**DESCRIPTION OF THE TASK:** Exactly as written, return all the data, leaving its pictures behind.

(Entries taken from a collection)
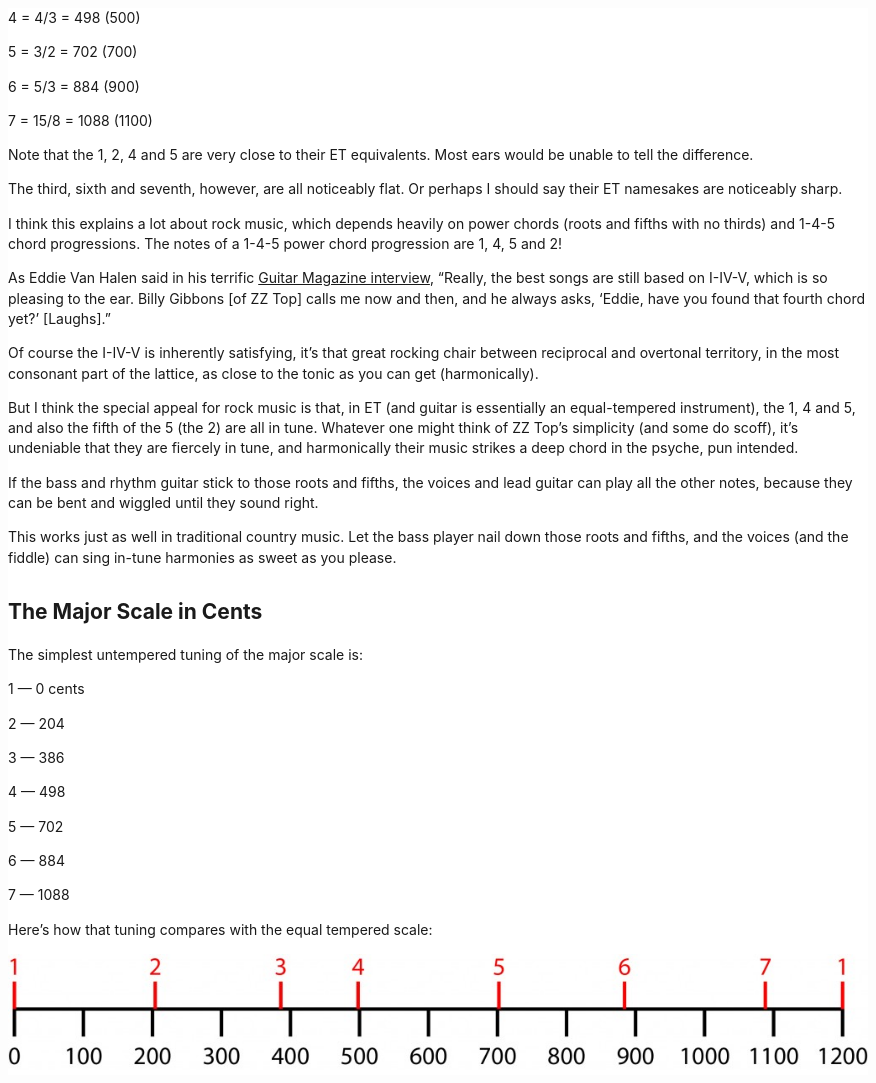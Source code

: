 4 = 4/3 = 498 (500)

5 = 3/2 = 702 (700)

6 = 5/3 = 884 (900)

7 = 15/8 = 1088 (1100)

Note that the 1, 2, 4 and 5 are very close to their ET equivalents. Most ears would be unable to tell the difference.

The third, sixth and seventh, however, are all noticeably flat. Or perhaps I should say their ET namesakes are noticeably sharp.

I think this explains a lot about rock music, which depends heavily on power chords (roots and fifths with no thirds) and 1-4-5 chord progressions. The notes of a 1-4-5 power chord progression are 1, 4, 5 and 2!

As Eddie Van Halen said in his terrific [Guitar Magazine interview](http://guitarinternational.com/2010/08/20/edward-van-halen-at-play/), “Really, the best songs are still based on I-IV-V, which is so pleasing to the ear. Billy Gibbons [of ZZ Top] calls me now and then, and he always asks, ‘Eddie, have you found that fourth chord yet?’ [Laughs].”

Of course the I-IV-V is inherently satisfying, it’s that great rocking chair between reciprocal and overtonal territory, in the most consonant part of the lattice, as close to the tonic as you can get (harmonically).

But I think the special appeal for rock music is that, in ET (and guitar is essentially an equal-tempered instrument), the 1, 4 and 5, and also the fifth of the 5 (the 2) are all in tune. Whatever one might think of ZZ Top’s simplicity (and some do scoff), it’s undeniable that they are fiercely in tune, and harmonically their music strikes a deep chord in the psyche, pun intended.

If the bass and rhythm guitar stick to those roots and fifths, the voices and lead guitar can play all the other notes, because they can be bent and wiggled until they sound right.

This works just as well in traditional country music. Let the bass player nail down those roots and fifths, and the voices (and the fiddle) can sing in-tune harmonies as sweet as you please.

## The Major Scale in Cents

The simplest untempered tuning of the major scale is:

1 — 0 cents

2 — 204

3 — 386

4 — 498

5 — 702

6 — 884

7 — 1088

Here’s how that tuning compares with the equal tempered scale:

![scale](./Cents-1024x138.jpg)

**WRITTEN SOLUTION:**
Source code

: 4 = 4/3 = 498 (500)

5 = 3/2 = 702 (700)

6 = 5/3 = 884 (900)

7 = 15/8 = 1088 (1100)

Note that the 1, 2, 4 and 5 are very close to their ET equivalents. Most ears would be unable to tell the difference.

The third, sixth and seventh, however, are all noticeably flat. Or perhaps I should say their ET namesakes are noticeably sharp.

I think this explains a lot about rock music, which depends heavily on power chords (roots and fifths with no thirds) and 1-4-5 chord progressions. The notes of a 1-4-5 power chord progression are 1, 4, 5 and 2!

As Eddie Van Halen said in his terrific [Guitar Magazine interview](http://guitarinternational.com/2010/08/20/edward-van-halen-at-play/), “Really, the best songs are still based on I-IV-V, which is so pleasing to the ear. Billy Gibbons [of ZZ Top] calls me now and then, and he always asks, ‘Eddie, have you found that fourth chord yet?’ [Laughs].”

Of course the I-IV-V is inherently satisfying, it’s that great rocking chair between reciprocal and overtonal territory, in the most consonant part of the lattice, as close to the tonic as you can get (harmonically).

But I think the special appeal for rock music is that, in ET (and guitar is essentially an equal-tempered instrument), the 1, 4 and 5, and also the fifth of the 5 (the 2) are all in tune. Whatever one might think of ZZ Top’s simplicity (and some do scoff), it’s undeniable that they are fiercely in tune, and harmonically their music strikes a deep chord in the psyche, pun intended.

If the bass and rhythm guitar stick to those roots and fifths, the voices and lead guitar can play all the other notes, because they can be bent and wiggled until they sound right.

This works just as well in traditional country music. Let the bass player nail down those roots and fifths, and the voices (and the fiddle) can sing in-tune harmonies as sweet as you please.

## The Major Scale in Cents

The simplest untempered tuning of the major scale is:

1 — 0 cents

2 — 204

3 — 386

4 — 498

5 — 702

6 — 884

7 — 1088

Here’s how that tuning compares with the equal tempered scale:

![scale](./Cents-1024x138.jpg)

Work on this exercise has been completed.